Turnerv.Auto Club Ins

Michigan Court of AppealsMar 15, 1993
198 Mich. App. 650 (Mich. Ct. App. 1993)
198 Mich. App. 650499 N.W.2d 434

Docket No. 130295.

Submitted October 20, 1992, at Detroit.

Decided March 15, 1993, at 9:30 A.M. Leave to appeal sought.

Brandt, Hanlon, Becker, Lanctot, McCutcheon, Schoolmaster Taylor (by James H. Schoolmaster) ( John A. Lydick, of Counsel), for Auto Club Insurance Association.

Ralph H. Adams, for Royal Insurance of America.

Cummings, McClorey, Davis Acho, P.C. (by Gail P. Massad), for the City of Ferndale.


This is a dispute among no-fault insurers and the City of Ferndale regarding their respective liabilities for the payment of property protection benefits arising out of a multivehicle accident that resulted in property damage at the accident site. The trial court granted Auto Club Insurance Association's motion for summary disposition with regard to the issue concerning Royal Insurance of America's obligation to pay a share of the benefits, and Royal appeals from that decision as of right. The trial court denied summary disposition with regard to the issue concerning the City of Ferndale's obligation to pay a share of the benefits, and Auto Club cross appeals from that decision as of right. We affirm both of the decisions made by the trial court.

Royal claims that it should not be required to pay property protection benefits because the vehicle insured by Royal was stolen and was being operated by a thief when the collision occurred. We disagree.

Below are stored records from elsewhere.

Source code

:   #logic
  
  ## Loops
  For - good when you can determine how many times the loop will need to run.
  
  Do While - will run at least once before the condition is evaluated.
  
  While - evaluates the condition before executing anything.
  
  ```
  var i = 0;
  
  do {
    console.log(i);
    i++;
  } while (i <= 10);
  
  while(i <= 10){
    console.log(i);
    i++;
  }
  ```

Under the no-fault act, "an insurer is liable to pay benefits for accidental damage to tangible property arising out of the ownership, operation, maintenance or use of a motor vehicle as a motor vehicle." MCL 500.3121(1); MSA 24.13121(1). Injured parties can claim benefits from the "insurers of owners or registrants of vehicles involved in the accident; and insurers of operators of vehicles involved in the accident." MCL 500.3125; MSA 24.13125. An insurer of a vehicle that is stolen is "the party directly responsible for payment of property damage." Citizens Ins Co of America v Lowery, 159 Mich. App. 611, 615; 407 N.W.2d 55 (1987).

In this case, Royal, as the insurer of the stolen vehicle, is responsible for its share of the damage that resulted from the accident. The fact that the vehicle insured by Royal was being operated by a thief when the accident occurred has no effect on Royal's responsibility for providing property protection coverage.

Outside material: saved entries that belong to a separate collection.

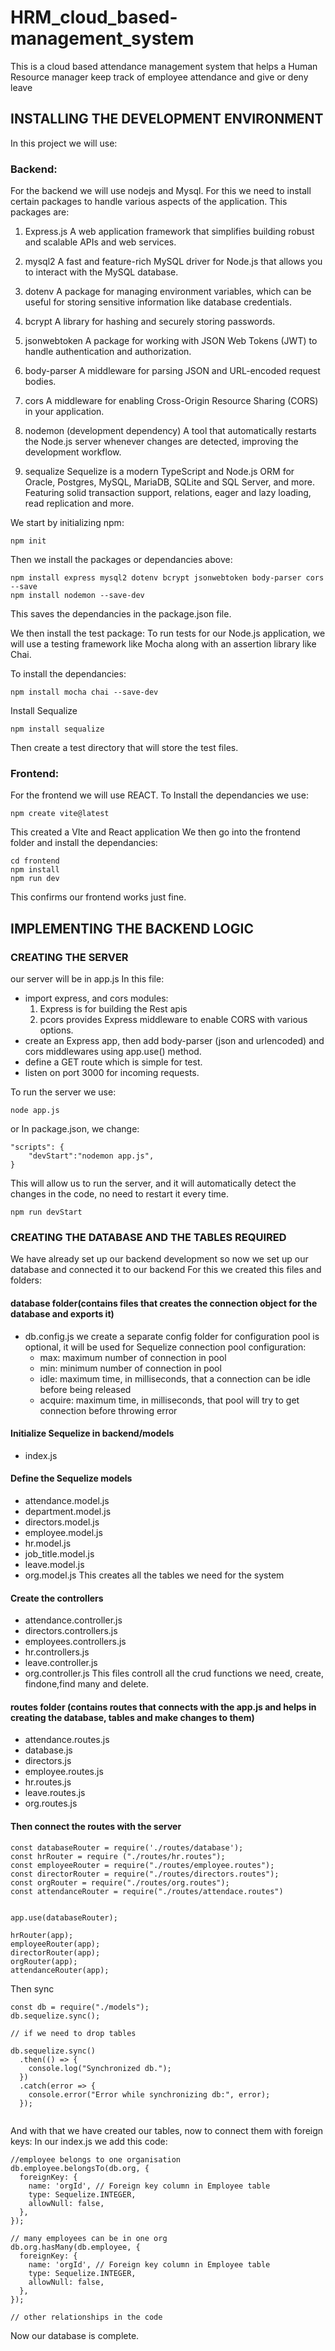 # HRM_cloud_based-management_system
This is a cloud based attendance management system that helps a Human Resource manager keep track of employee attendance and give or deny leave

## INSTALLING THE DEVELOPMENT ENVIRONMENT
In this project we will use:

### Backend:
For the backend we will use nodejs and Mysql. For this we need to install certain packages to handle various aspects of the application.
This packages are:
1. Express.js
A web application framework that simplifies building robust and scalable APIs and web services.

2. mysql2
A fast and feature-rich MySQL driver for Node.js that allows you to interact with the MySQL database.

3. dotenv
A package for managing environment variables, which can be useful for storing sensitive information like database credentials.

4. bcrypt
A library for hashing and securely storing passwords.

5. jsonwebtoken
A package for working with JSON Web Tokens (JWT) to handle authentication and authorization.

6. body-parser
A middleware for parsing JSON and URL-encoded request bodies.

7. cors
A middleware for enabling Cross-Origin Resource Sharing (CORS) in your application.

8. nodemon (development dependency)
A tool that automatically restarts the Node.js server whenever changes are detected, improving the development workflow.
9. sequalize
Sequelize is a modern TypeScript and Node.js ORM for Oracle, Postgres, MySQL, MariaDB, SQLite and SQL Server, and more. Featuring solid transaction support, relations, eager and lazy loading, read replication and more.

We start by initializing npm:
```
npm init
```

Then we install the packages or dependancies above:
```
npm install express mysql2 dotenv bcrypt jsonwebtoken body-parser cors --save
npm install nodemon --save-dev
```
This saves the dependancies in the package.json file.

We then install the test package:
To run tests for our Node.js application, we will use a testing framework like Mocha along with an assertion library like Chai.

To install the dependancies:
```
npm install mocha chai --save-dev
```
Install Sequalize
```
npm install sequalize
```

Then create a test directory that will store the test files.


### Frontend:
For the frontend we will use REACT.
To Install the dependancies we use:
```
npm create vite@latest

```
This created a VIte and React application
We then go into the frontend folder and install the dependancies:
```
cd frontend
npm install
npm run dev
```
This confirms our frontend works just fine.


## IMPLEMENTING THE BACKEND LOGIC

### CREATING THE SERVER
our server will be in app.js
In this file:
 * import express, and cors modules:
   1. Express is for building the Rest apis
   2. pcors provides Express middleware to enable CORS with various options.
* create an Express app, then add body-parser (json and urlencoded) and cors middlewares using app.use() method. 
* define a GET route which is simple for test.
* listen on port 3000 for incoming requests.

To run the server we use:
```
node app.js
```
or 
In package.json, we change:
```
"scripts": {
    "devStart":"nodemon app.js",
}
```
This will allow us to run the server, and it will automatically detect the changes in the code, no need to restart it every time.
```
npm run devStart 
```

### CREATING THE DATABASE AND THE TABLES REQUIRED
We have already set up our backend development so now we set up our database and connected it to our backend
For this we created this files and folders:
#### database folder(contains files that creates the connection object for the database and exports it)
 -  db.config.js
    we create a separate config folder for configuration
    pool is optional, it will be used for Sequelize connection pool configuration:
    + max: maximum number of connection in pool
    + min: minimum number of connection in pool
    + idle: maximum time, in milliseconds, that a connection can be idle before being released
    + acquire: maximum time, in milliseconds, that pool will try to get connection before throwing error


#### Initialize Sequelize in backend/models
- index.js 


#### Define the Sequelize models
- attendance.model.js
- department.model.js
- directors.model.js
- employee.model.js
- hr.model.js
- job_title.model.js
- leave.model.js
- org.model.js
This creates all the tables we need for the system

#### Create the controllers
- attendance.controller.js
- directors.controllers.js
- employees.controllers.js
- hr.controllers.js
- leave.controller.js
- org.controller.js
This files controll all the crud functions we need, create, findone,find many and delete.


#### routes folder (contains routes that connects with the app.js and helps in creating the database, tables and make changes to them)
- attendance.routes.js
- database.js
- directors.js
- employee.routes.js
- hr.routes.js
- leave.routes.js
- org.routes.js

#### Then connect the routes with the server
```
const databaseRouter = require('./routes/database');
const hrRouter = require ("./routes/hr.routes");
const employeeRouter = require("./routes/employee.routes");
const directorRouter = require("./routes/directors.routes");
const orgRouter = require("./routes/org.routes");
const attendanceRouter = require("./routes/attendace.routes")


app.use(databaseRouter);

hrRouter(app);
employeeRouter(app);
directorRouter(app);
orgRouter(app);
attendanceRouter(app);
```

Then sync
```
const db = require("./models");
db.sequelize.sync();

// if we need to drop tables

db.sequelize.sync()
  .then(() => {
    console.log("Synchronized db.");
  })
  .catch(error => {
    console.error("Error while synchronizing db:", error);
  });


```

And with that we have created our tables, now to connect them with foreign keys:
In our index.js we add this code:
```
//employee belongs to one organisation 
db.employee.belongsTo(db.org, {
  foreignKey: {
    name: 'orgId', // Foreign key column in Employee table
    type: Sequelize.INTEGER,
    allowNull: false,
  },
});

// many employees can be in one org
db.org.hasMany(db.employee, {
  foreignKey: {
    name: 'orgId', // Foreign key column in Employee table
    type: Sequelize.INTEGER,
    allowNull: false,
  },
});

// other relationships in the code
```

Now our database is complete.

We also reject Auto Club's claim that the City of Ferndale should be required to pay property protection benefits because a Ferndale police car was "involved" in the accident. The accident did not result from the police use of a vehicle, but from the thief's act of fleeing from the police. Consequently, we cannot conclude that the accident was "foreseeably identifiable" with the normal use of a motor vehicle. The involvement of a police cruiser in these circumstances is merely fortuitous, and any connection between the use of the police vehicle and the property damage was incidental. See Sanford v Ins Co of North America, 151 Mich. App. 747; 391 N.W.2d 473 (1986), and Peck v Auto-Owners Ins Co, 112 Mich. App. 329; 315 N.W.2d 586 (1982).

We are aware that another panel of this Court, in Auto-Owners Ins Co v Titan Indemnity Corp, 195 Mich. App. 428; 491 N.W.2d 247 (1992), was asked to decide if the comprehensive insurance provided by defendant Titan to the City of Taylor covered the death of a motorcyclist that occurred when the motorcyclist struck a county sheriff's car while fleeing from the Taylor police. The comprehensive insurance policy excluded from coverage "[p]ersonal injury . . . arising out of the ownership, maintenance, operation, use, loading or unloading of any automobile" owned, rented, or operated by the city or its employees.

The plaintiff in Titan argued that the accident was caused not only by the chasing police vehicle, but also by the Taylor Police Department's high-speed chase policy. This Court rejected plaintiff's dual-causation theory, holding that the policy concerning high-speed chases "was not itself independently capable of producing the injury for which relief is sought." Id. at 432, quoting from Vanguard Ins Co v Clarke, 438 Mich. 463, 473, n 9; 475 N.W.2d 48 (1991). The Court then concluded that the accident had only one cause and the operation of the motor vehicle was "the death-producing instrumentality." Id.

Because we are convinced that it was only necessary for the Titan panel to eliminate the city's chase policy as a cause of the accident, we believe that any language suggesting that the police car involved in the crash was the cause of the accident was dicta. Therefore, we are not bound by the Titan Court's apparent conclusion that the motorcyclist's death was caused by the chasing Taylor police vehicle.